---------- RECORDS PROVIDED ----------

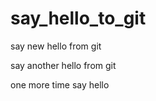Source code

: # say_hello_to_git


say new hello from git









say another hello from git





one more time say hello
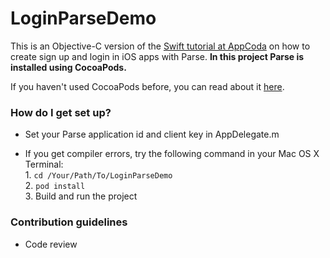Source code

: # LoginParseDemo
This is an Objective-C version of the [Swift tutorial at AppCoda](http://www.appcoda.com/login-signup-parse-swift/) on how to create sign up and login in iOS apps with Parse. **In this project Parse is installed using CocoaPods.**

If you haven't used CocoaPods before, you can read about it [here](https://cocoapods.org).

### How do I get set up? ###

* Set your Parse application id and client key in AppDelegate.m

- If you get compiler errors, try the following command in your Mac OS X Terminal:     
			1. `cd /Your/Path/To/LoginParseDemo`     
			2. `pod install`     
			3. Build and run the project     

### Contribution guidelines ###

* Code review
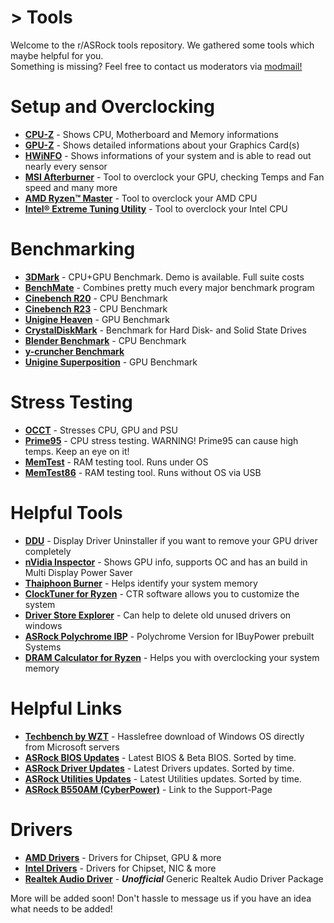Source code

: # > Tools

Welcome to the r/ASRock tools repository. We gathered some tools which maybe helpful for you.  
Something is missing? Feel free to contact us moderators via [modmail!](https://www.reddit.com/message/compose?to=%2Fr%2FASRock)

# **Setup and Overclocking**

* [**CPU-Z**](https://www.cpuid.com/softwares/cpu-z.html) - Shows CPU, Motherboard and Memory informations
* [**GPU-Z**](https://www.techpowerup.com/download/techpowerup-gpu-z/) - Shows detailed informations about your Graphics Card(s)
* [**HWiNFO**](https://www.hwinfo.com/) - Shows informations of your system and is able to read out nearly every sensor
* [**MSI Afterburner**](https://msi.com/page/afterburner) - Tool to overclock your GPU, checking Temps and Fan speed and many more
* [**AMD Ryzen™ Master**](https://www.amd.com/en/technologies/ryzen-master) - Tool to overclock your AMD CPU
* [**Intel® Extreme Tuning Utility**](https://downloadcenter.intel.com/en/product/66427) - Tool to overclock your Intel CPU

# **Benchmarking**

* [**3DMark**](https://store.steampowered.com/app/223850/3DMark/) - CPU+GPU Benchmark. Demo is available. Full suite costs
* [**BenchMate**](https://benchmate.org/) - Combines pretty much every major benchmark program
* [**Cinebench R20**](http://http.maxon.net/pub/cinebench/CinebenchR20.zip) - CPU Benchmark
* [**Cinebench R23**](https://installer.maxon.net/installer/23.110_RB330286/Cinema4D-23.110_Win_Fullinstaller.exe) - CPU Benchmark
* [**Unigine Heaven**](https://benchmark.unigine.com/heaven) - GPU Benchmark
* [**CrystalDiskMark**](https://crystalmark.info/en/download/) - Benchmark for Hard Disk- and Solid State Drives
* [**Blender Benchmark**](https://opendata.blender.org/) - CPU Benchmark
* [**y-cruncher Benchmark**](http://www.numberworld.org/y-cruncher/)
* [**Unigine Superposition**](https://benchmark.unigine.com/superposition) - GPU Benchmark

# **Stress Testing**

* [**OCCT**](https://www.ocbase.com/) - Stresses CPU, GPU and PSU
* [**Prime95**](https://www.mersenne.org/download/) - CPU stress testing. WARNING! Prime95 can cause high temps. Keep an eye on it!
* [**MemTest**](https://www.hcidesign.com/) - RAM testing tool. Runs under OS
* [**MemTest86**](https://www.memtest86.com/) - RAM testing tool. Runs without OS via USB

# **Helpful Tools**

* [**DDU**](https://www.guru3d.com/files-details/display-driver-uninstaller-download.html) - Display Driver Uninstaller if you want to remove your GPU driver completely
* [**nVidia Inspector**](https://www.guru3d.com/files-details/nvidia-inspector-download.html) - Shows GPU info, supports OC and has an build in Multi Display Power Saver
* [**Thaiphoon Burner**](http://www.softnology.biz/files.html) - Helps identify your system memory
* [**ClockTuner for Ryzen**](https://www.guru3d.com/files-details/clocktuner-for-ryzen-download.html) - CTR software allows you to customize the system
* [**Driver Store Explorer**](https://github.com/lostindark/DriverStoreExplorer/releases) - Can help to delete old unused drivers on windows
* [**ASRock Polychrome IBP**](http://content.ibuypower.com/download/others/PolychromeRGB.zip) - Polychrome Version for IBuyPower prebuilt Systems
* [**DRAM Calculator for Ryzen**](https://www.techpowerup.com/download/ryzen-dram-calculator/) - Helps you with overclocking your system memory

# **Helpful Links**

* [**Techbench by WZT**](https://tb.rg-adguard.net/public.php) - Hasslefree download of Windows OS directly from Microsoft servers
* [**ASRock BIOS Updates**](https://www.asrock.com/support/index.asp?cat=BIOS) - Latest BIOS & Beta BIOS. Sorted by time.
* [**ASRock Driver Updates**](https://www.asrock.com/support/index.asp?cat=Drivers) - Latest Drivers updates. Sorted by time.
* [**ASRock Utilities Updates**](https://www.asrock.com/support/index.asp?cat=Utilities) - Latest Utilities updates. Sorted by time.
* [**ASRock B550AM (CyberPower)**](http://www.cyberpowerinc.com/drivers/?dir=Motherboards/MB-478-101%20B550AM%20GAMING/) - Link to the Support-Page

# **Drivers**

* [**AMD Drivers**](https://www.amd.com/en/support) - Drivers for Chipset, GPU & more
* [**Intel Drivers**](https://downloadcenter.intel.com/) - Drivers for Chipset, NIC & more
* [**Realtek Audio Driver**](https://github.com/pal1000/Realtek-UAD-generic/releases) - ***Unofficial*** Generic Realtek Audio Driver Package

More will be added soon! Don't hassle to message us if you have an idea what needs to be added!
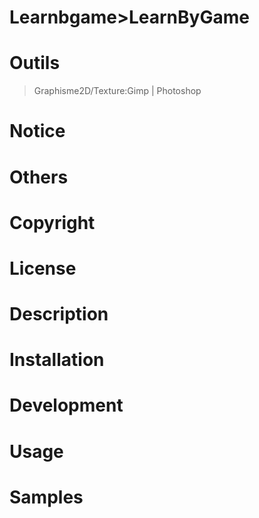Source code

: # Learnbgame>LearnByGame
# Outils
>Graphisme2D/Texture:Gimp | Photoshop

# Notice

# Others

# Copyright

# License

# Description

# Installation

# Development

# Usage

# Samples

----------

◆ **EXERCISE**
Copy out each line of the records where the word "read" appears.

◆ **OUTPUT OF THE TASK**
If you haven't used CocoaPods before, you can read about it [here](https://cocoapods.org).
* [**HWiNFO**](https://www.hwinfo.com/) - Shows informations of your system and is able to read out nearly every sensor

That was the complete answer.